The term “coolie” may have derived from the Hindi Kuli, an aboriginal tribal name, or kuli, a Tamil word meaning “wages.” Europeans used the term to refer to low-status laborers in their Asian colonies. Early nineteenth century Chinese workers in the United States were called “coolies,” which soon acquired a pejorative connotation.
Chinese workers in the United States during the 1849 California gold rush soon ran into discrimination. Thugs and bigots victimized them and often set them in conflict against one another. When gold became more difficult to mine, coolies were relegated to shantytowns in San Francisco and Sacramento, earning paltry livings as servants, laundrymen, cooks, truck farmers, peddlers, and construction workers.
In 1865, fifty Chinese immigrants were hired to work on the Central Pacific Railroad roadbeds.Unlike the other workers, most of whom were Irish, the Chinese worked from dawn to dusk in extreme weather. They were so “tireless and unremitting” (as a newspaper from 1869 described) in their work that the railroad sent recruiters to China to bring back thousands more workers. At one time, 60 percent of the Central Pacific workforce was Chinese. They worked for less pay than white workers and faced serious economic restrictions, but they were still able to make a better living in America than they could in China. Because their exceptionally efficient work ethic and willingness to labor under horrendous conditions made them such valuable workers, California endorsed the Burlingame Treaty of 1868, which granted the Chinese free entry to the United States. In 1880, the treaty was renegotiated and amended to suspend, though not prohibit, Chinese immigration.
Chinese and white miners sluicing for gold at Auburn Ravine in Northern California’s Placer County in 1852. (California State Library)

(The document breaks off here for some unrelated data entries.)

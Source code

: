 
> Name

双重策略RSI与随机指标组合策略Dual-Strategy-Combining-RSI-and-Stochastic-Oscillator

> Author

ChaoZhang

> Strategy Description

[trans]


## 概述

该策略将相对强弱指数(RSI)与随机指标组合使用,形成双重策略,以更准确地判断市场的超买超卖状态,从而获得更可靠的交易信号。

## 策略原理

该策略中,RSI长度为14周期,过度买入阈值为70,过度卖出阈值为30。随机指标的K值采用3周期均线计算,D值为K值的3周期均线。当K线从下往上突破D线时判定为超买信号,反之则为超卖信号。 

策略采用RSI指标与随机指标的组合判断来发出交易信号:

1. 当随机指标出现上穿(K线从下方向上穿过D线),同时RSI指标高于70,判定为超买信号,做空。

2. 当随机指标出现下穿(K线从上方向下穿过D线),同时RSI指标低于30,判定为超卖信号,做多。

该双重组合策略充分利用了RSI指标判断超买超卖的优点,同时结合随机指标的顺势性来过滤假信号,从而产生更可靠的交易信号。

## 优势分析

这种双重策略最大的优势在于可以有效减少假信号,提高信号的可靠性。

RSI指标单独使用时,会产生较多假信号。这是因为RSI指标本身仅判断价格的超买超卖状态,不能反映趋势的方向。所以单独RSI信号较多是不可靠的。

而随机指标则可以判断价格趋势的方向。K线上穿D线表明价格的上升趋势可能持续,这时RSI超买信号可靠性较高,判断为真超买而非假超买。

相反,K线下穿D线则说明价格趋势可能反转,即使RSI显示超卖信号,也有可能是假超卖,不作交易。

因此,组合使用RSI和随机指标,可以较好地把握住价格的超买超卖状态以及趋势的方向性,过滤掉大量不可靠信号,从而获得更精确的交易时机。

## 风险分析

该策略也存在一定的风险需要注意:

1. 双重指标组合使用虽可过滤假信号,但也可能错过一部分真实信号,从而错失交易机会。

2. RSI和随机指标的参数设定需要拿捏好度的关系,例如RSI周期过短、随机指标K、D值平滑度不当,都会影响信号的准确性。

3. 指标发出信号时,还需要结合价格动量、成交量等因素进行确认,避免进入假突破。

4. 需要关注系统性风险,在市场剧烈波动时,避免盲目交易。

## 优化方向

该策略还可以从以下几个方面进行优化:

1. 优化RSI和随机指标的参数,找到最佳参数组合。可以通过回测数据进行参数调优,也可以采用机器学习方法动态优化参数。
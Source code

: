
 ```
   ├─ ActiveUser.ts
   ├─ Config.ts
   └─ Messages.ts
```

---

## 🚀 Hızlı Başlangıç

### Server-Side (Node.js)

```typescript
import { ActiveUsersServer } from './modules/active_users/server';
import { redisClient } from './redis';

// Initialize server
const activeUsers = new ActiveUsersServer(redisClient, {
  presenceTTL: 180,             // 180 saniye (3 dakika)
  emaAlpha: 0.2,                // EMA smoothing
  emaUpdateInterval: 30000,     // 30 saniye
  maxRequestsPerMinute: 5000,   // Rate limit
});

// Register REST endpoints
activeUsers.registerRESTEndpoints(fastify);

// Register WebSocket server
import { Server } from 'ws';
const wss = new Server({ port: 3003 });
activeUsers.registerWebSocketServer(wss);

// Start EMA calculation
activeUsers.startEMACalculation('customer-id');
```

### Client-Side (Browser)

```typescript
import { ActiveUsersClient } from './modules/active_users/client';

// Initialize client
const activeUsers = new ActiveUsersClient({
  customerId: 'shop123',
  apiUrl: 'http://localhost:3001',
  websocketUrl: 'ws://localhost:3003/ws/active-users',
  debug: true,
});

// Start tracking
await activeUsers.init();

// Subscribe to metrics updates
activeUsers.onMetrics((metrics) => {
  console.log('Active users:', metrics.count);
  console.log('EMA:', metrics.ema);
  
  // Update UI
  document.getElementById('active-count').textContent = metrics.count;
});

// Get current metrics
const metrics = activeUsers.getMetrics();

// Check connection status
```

Coolies were also involved in the construction of a network of levees in California. During the 1870’s, they worked on more than one thousand miles of levees in the Sacramento-San Joaquin River Delta, turning swampland into fertile farmland. By the end of the decade, when the U.S. economy was in a slump and white workers went on strike, Chinese coolies were hired as “scabs,” and anti-Chinese sentiment increased. White workers began disparaging Chinese workers even more than before, characterizing them as petty criminals, carriers of leprosy, white slavers, and opium smokers, all willing to work at menial jobs for less pay and under worse conditions than “regular” American workers. Writers and journalists satirized the “heathen Chinee,” and some intolerant Americans, including Irish teamster Dennis Kearney, tried to run them out of town and the country. Race riots erupted against the Chinese in California, and several immigrants were lynched.
The federal Chinese Exclusion Act of 1882 barred free immigration of Chinese for ten years, essentially stopping the influx of cheap Chinese laborers, who had proven to be clean, sober workers who worked harder, better, and longer and for less money than other workers. President Chester A. Arthur had vetoed the first Chinese Exclusion Act (which called for a twenty-year immigration suspension) as violating the Burlingame Treaty, but the revised act passed and was extended indefinitely and made permanent in 1902. In 1943, when China allied with America in the war against Japan, the act was finally repealed.